Allora l'America era per me qualcosa di irraggiungibile, su cui potevo fantasticare liberamente, come è possibile solo quando si è abbastanza giovani da pensare ad un futuro senza limiti di tempo e di orizzonti. Più tardi ho dovuto arrendermi di fronte all'evidenza e rinunciare alla vecchia idea del transatlantico, ma proprio perché l'America era diventata qualcosa di molto più concreto. Andarci non era più un sogno ad occhi aperti: bastava programmare le ferie, informarsi sui voli e sui costi, rinnovare il passaporto. Bastava volerlo. Molti preferiscono che un sogno resti tale. Io, ad un certo punto della mia vita, ho invece capito come il viaggiare fosse una parte irrinunciabile della mia formazione e della mia esperienza del mondo reale. E l'America è diventata un bisogno.
Per chi viaggia andando in cerca di suggestioni di facile presa gli Stati Uniti sono, inutile dirlo, una meta ideale. Siamo talmente imbevuti del mito del "sogno americano" che è praticamente impossibile viaggiare attraverso gli States senza inciampare continuamente nelle sue molte materializzazioni. L'incontro ravvicinato con il mito americano non può non emozionare, almeno la prima volta, ma è un'esperienza francamente un po' banale, e non meriterebbe di riempire le pagine di un sito web come di un libro (anche se è difficile leggere un reportage di viaggio negli USA che non sia l'ennesima celebrazione di quel mito). Se ho cercato di dare una forma leggibile agli appunti che ho raccolto nel corso dei miei viaggi negli Stati Uniti, e se ho aderito con entusiasmo all'invito di pubblicare il mio resoconto sulla rivista "IBC", l'ho fatto perché sono tornato da quei viaggi con una sensazione, che ancora conservo, di sorpresa.
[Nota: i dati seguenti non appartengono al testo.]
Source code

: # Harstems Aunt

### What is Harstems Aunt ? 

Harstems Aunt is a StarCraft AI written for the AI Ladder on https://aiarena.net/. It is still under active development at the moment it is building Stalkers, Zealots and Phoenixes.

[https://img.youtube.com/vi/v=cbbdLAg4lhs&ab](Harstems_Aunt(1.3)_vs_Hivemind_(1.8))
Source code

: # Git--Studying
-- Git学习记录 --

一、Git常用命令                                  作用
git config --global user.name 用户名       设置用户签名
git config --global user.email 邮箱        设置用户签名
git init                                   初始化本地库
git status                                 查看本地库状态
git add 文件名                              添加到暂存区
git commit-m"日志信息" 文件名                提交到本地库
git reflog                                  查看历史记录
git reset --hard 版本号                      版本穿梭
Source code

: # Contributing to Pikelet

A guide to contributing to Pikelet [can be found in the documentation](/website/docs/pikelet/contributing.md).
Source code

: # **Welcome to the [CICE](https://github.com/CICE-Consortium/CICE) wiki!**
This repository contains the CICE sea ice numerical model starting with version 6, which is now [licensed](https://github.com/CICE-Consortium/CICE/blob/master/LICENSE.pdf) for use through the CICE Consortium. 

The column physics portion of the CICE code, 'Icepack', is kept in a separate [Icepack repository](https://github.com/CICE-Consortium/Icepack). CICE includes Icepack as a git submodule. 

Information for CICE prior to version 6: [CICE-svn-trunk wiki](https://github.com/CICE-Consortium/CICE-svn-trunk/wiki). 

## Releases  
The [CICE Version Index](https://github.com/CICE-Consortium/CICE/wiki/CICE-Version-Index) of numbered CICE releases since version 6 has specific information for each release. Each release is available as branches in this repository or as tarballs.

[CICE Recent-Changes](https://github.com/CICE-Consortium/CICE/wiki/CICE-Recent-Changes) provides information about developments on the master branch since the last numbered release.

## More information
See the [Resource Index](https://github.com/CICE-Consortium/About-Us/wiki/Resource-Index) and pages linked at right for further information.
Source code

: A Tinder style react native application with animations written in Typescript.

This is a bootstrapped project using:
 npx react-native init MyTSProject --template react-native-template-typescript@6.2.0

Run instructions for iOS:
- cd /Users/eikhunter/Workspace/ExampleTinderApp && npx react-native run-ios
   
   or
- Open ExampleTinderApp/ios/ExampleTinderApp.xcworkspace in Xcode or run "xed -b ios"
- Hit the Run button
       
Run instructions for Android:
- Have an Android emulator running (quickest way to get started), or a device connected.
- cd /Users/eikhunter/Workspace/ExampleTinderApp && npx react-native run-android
Gli USA sono riusciti a stupirmi. Mi sono convinto di una cosa: se cerchiamo di avvicinarci alla realtà americana rinunciando alle suggestioni dei miti di massa, alla falsa familiarità indotta dal grande schermo con territori, scenari, situazioni che fanno parte dell'immaginario collettivo e che sono perciò icone un po' vuote di significato, gli Stati Uniti sono capaci di rivelarsi una miniera di sensazioni inattese, di stimoli, di tentazioni e di seduzioni niente affatto scontate (pur rimanendo, ben inteso, in un ambito di esperienze confessabilissime e politically correct quali sono quelle che attengono una sfera di interessi squisitamente culturale). Sul piano culturale, infatti, gli Stati Uniti sono tuttora, per noi, quasi un altro pianeta. Questa diversità che si dispiega tra le due sponde dell'oceano è ciò che più rende eccitante il viaggio in America. Viaggio che, per me, ha significato uno straordinario allargamento dei confini entro cui era racchiusa la mia esperienza personale e professionale.
All'inizio della mia avventura pensavo ad un viaggio. L'America, mi dicevo, non è dietro l'angolo, e quindi puntavo su una sorta di grand tour che mi consentisse di vedere non tutto certamente ma almeno le cose più significative e importanti. Soluzione improponibile, me ne resi conto quasi subito: non solo perché avrei dovuto avere a disposizione almeno tre-quattro mesi (cosa impossibile), ma anche perché cominciando a conoscere la realtà americana, dopo i primi due viaggi sulla costa atlantica, mi ero accorto subito delle profonde differenze che le pur giovani tradizioni culturali americane avevano impresso nel vissuto delle diverse città e regioni: non potevo pensare di farmi un'idea di quella realtà così complessa senza aver girato in lungo e in largo attraverso gli Stati Uniti, senza averli per così dire metabolizzati, senza fretta e rifuggendo da programmi di viaggio rigorosamente predeterminati.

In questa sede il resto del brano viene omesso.